Концертные подмостки

«Я пойду его слушать, если даже он целый вечер будет петь только одно „Господи, помилуй!” Уверяю тебя – и эти два слова он так может спеть, что Господь – он непременно услышит, если существует, – или сейчас же помилует всех и вся, или превратит землю в пыль, в хлам, – это уже зависит от Шаляпина, от того, что захочет он вложить в два слова».

Из письма Максима Горького

Кажется, это было зимой 1914 года. Случай привел компанию юных друзей на два концерта, следовавших непосредственно один за другим.

Вчера – концерт Иоакима Викторовича Тартакова.

Сегодня – Федора Ивановича Шаляпина.

В обоих концертах исполнялся романс Чайковского «Разочарование» на стихи Поля Коллена (Décepsion) в переводе Горчаковой.

Ярко солнце еще блистало;Увидать хотел я леса,Где с весною вместеЛюбви и блаженства пора настала.Подумал я: „В лесной тишиЕе найду опять, как прежде,И, руки подав мне свои,Пойдет за мной, полна надежды”.Я напрасно ищу… Увы!Взываю! Лишь эхо мне отвечает!О, как скуден стал солнца свет!Как печален лес и безгласен!О, любовь моя, как ужасноТак скоро утратить тебя!

«…В часы усталости духа, когда память оживляет тени прошлого и от них на сердце веет холодом», – разочарование и безнадежность, вот что звучало в этом романсе в исполнении певцов того времени.

И на концерте Тартакова мы услышали доведенную до совершенства такую же интерпретацию романса.

Знаменитый баритон И. В. Тартаков, артист Императорских театров, трагически погибший в автомобильной катастрофе в 20-х годах, пользовался огромной любовью и заслуженным успехом у публики.

Ученик известного педагога Эверарди, Тартаков обладал красивым по тембру голосом, одинаково звучным и ровным во всех регистрах, пел без всякого напряжения, отлично владея верхними нотами, пел, как поэт, с присущей ему одному романтической индивидуальностью.

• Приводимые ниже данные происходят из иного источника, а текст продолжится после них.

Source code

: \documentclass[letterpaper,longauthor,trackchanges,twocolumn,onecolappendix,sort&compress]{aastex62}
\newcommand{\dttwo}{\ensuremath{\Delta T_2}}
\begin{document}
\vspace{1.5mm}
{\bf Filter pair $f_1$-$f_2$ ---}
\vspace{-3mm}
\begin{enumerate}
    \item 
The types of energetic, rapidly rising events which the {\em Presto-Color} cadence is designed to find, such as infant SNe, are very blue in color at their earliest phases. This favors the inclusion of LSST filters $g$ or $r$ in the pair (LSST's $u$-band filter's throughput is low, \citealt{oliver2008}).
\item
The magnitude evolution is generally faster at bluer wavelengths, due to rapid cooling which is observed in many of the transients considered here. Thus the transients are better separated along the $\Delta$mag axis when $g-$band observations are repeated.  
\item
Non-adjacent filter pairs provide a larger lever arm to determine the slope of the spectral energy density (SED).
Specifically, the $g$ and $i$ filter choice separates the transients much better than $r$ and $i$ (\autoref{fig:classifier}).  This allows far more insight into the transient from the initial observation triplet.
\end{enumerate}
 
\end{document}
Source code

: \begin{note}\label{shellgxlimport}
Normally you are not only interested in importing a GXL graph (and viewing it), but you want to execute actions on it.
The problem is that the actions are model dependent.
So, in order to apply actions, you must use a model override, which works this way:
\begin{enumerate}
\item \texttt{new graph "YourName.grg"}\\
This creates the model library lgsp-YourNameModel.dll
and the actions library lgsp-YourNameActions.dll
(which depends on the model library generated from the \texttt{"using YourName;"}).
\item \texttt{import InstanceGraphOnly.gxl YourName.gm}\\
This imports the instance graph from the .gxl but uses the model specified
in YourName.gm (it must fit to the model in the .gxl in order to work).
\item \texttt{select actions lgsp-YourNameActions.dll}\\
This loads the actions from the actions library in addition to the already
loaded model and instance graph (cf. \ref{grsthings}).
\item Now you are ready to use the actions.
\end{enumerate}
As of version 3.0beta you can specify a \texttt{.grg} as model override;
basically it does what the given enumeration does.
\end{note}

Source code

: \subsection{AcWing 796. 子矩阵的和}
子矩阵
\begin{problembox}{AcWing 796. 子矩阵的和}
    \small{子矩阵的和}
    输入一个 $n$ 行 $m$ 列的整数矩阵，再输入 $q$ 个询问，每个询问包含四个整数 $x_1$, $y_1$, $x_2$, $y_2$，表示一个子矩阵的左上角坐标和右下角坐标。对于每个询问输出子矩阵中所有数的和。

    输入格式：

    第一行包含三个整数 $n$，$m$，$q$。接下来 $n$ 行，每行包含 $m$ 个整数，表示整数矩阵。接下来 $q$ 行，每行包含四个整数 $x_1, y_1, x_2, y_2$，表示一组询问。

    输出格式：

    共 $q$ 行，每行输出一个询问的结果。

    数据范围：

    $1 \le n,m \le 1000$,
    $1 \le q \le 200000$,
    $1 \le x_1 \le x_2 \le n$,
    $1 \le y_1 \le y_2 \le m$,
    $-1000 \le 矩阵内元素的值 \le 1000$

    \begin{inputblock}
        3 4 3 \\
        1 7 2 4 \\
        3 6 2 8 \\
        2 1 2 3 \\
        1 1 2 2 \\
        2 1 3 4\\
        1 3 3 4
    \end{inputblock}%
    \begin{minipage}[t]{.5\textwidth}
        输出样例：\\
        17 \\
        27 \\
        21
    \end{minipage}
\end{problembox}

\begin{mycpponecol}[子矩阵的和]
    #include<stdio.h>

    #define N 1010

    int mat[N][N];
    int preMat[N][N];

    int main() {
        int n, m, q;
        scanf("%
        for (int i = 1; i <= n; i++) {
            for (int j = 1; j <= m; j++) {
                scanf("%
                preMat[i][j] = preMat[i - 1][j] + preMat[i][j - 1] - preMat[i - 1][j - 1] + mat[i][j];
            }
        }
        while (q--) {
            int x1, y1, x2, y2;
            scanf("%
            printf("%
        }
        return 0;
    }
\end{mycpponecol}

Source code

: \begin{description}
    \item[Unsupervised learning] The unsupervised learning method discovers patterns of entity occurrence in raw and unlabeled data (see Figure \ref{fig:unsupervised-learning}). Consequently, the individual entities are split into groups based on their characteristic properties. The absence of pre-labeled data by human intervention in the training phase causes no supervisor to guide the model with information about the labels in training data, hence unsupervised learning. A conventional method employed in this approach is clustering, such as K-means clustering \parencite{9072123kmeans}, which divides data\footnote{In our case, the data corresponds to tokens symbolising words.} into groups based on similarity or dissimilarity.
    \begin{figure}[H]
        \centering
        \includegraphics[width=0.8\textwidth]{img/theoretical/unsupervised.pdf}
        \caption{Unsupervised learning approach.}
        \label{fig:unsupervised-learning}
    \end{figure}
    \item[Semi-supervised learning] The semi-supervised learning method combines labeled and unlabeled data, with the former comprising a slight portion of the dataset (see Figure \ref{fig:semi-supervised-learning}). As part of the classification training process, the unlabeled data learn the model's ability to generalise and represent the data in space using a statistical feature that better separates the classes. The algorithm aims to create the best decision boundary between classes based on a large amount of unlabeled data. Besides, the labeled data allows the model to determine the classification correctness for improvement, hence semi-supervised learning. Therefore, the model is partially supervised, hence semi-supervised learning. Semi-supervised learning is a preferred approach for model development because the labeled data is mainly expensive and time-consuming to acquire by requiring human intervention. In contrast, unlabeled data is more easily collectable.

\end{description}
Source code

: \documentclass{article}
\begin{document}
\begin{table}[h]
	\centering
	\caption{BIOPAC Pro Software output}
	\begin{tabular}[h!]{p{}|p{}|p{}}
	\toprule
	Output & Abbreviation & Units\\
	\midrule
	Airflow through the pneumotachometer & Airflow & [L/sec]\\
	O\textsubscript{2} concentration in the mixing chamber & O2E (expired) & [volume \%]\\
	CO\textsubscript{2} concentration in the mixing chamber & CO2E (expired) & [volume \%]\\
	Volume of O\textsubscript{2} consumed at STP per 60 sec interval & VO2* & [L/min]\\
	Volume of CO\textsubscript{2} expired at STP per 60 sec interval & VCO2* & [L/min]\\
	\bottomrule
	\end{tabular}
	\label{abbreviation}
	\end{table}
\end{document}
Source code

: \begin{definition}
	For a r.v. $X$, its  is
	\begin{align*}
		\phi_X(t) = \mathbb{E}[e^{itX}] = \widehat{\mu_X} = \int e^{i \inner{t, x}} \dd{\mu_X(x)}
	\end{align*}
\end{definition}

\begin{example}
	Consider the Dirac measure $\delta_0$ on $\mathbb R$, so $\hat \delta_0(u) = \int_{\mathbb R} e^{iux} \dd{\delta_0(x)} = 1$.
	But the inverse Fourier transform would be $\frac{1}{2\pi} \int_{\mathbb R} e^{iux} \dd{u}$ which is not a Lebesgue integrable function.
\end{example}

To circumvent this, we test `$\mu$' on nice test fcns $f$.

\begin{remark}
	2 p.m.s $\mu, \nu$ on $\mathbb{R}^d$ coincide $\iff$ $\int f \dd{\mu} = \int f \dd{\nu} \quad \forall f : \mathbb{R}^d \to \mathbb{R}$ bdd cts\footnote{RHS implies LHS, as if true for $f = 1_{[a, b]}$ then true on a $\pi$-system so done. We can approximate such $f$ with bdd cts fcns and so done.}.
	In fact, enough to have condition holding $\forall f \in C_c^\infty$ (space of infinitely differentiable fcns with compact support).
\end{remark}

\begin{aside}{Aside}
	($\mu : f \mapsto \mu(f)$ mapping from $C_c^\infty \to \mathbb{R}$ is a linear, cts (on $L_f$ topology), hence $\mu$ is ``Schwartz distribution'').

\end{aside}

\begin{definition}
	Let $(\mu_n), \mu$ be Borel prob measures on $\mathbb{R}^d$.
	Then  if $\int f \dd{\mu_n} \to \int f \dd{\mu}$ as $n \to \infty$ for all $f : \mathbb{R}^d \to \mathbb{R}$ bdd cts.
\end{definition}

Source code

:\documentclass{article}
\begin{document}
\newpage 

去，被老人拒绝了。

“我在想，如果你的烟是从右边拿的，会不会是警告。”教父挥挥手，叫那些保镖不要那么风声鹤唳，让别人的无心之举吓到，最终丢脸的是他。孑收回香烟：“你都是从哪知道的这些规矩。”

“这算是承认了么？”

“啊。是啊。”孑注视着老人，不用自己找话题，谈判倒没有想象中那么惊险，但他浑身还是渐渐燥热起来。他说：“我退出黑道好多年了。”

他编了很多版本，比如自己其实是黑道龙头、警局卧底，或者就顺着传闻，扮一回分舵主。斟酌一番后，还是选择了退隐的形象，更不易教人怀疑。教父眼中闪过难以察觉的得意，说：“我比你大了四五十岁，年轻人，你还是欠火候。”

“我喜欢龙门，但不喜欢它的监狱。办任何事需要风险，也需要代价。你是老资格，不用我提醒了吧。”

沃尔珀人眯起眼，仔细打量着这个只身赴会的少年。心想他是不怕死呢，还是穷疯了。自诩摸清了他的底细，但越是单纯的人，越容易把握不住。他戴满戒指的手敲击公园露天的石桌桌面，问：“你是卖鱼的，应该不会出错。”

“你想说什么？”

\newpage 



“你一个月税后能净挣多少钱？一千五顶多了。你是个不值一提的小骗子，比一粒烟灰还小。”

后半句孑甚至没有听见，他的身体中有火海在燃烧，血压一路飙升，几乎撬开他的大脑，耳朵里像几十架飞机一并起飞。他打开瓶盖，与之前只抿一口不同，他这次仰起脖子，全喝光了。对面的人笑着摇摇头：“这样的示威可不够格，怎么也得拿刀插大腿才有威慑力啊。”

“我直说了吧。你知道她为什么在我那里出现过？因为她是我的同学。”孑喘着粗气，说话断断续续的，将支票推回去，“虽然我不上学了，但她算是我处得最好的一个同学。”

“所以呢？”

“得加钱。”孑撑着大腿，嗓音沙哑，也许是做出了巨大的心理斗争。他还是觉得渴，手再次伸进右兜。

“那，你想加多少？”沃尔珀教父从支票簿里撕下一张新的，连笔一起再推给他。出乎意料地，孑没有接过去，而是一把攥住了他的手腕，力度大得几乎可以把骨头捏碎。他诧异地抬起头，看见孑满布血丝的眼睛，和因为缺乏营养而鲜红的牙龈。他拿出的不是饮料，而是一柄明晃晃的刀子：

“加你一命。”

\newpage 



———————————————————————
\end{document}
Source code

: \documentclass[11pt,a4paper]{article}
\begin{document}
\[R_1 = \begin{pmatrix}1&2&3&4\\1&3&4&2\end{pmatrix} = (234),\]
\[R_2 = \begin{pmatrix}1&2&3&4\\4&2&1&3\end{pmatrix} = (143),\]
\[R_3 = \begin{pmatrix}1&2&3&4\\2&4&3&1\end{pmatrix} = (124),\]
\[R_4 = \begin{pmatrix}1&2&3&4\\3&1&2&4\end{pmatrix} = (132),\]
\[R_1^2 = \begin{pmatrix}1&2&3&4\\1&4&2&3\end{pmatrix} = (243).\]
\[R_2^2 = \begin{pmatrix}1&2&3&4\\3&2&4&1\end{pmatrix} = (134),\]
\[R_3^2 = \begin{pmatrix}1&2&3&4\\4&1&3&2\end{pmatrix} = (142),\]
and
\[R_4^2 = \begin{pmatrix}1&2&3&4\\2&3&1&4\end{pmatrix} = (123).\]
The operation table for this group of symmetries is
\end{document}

Его справедливо признавали непревзойденным исполнителем романсов Чайковского.

Тартаков был современником Чайковского, знал его лично, часто с ним встречался, и композитор с удовольствием слушал свои романсы в его исполнении.

Внешне Тартаков был похож на Антона Рубинштейна, если судить по известному портрету кисти Репина (Рубинштейн за дирижерским пультом).

Русская интеллигенция считала Тартакова своим певцом-поэтом, «властителем своих дум».

Невыразимое наслаждение испытывали мои друзья и я, слушая пение Тартакова.

Объявили романс Чайковского «Разочарование».

С первыми звуками вступления лицо Тартакова стало трогательно-печальным, глаза затуманились грустью, голова чуть наклонилась в сторону и вниз, он прижал к груди сложенные крест-накрест руки: «Ярко солнце еще блистало», запел прекрасный голос, и такая грусть, такое разочарование звучали в нем, такое далекое и навсегда ушедшее прошлое звучало в словах: «увидать хотел я леса, где с весною…»

Безнадежно погибшее оплакивал певец, он упивался печальной мелодией Чайковского, от сердца к сердцу несся его проникновенный голос. Нам слышалось тургеневское «как хороши, как свежи были розы».

Звук голоса Тартакова был несколько приглушен, округлен; казалось, потемнел тембр и ноты тянулись одна за другой, точно играл на виолончели музыкант, отлично владеющий смычком.

Безнадежным, тягостным стоном звучала средняя часть романса: «Я напрасно ищу… Увы! Взываю! Лишь эхо мне отвечает!»

И вот новая краска: неподдельные слезы слышали мы, явные, ощутимые слезы, в захватившем нас голосе. Так пел он последнюю часть романса, повторяющую основную тему, – печально, без желания сопротивляться: «О, любовь моя, как ужасно так скоро утратить тебя!»

Почти рыдание, надрыв, достигший необыкновенной силы драматизма и в то же время трогательный и нежный, венчали это на всю жизнь запомнившееся исполнение.

Тишина…

Склонившись в глубоком поклоне, стоял на эстраде завороживший зал певец печали.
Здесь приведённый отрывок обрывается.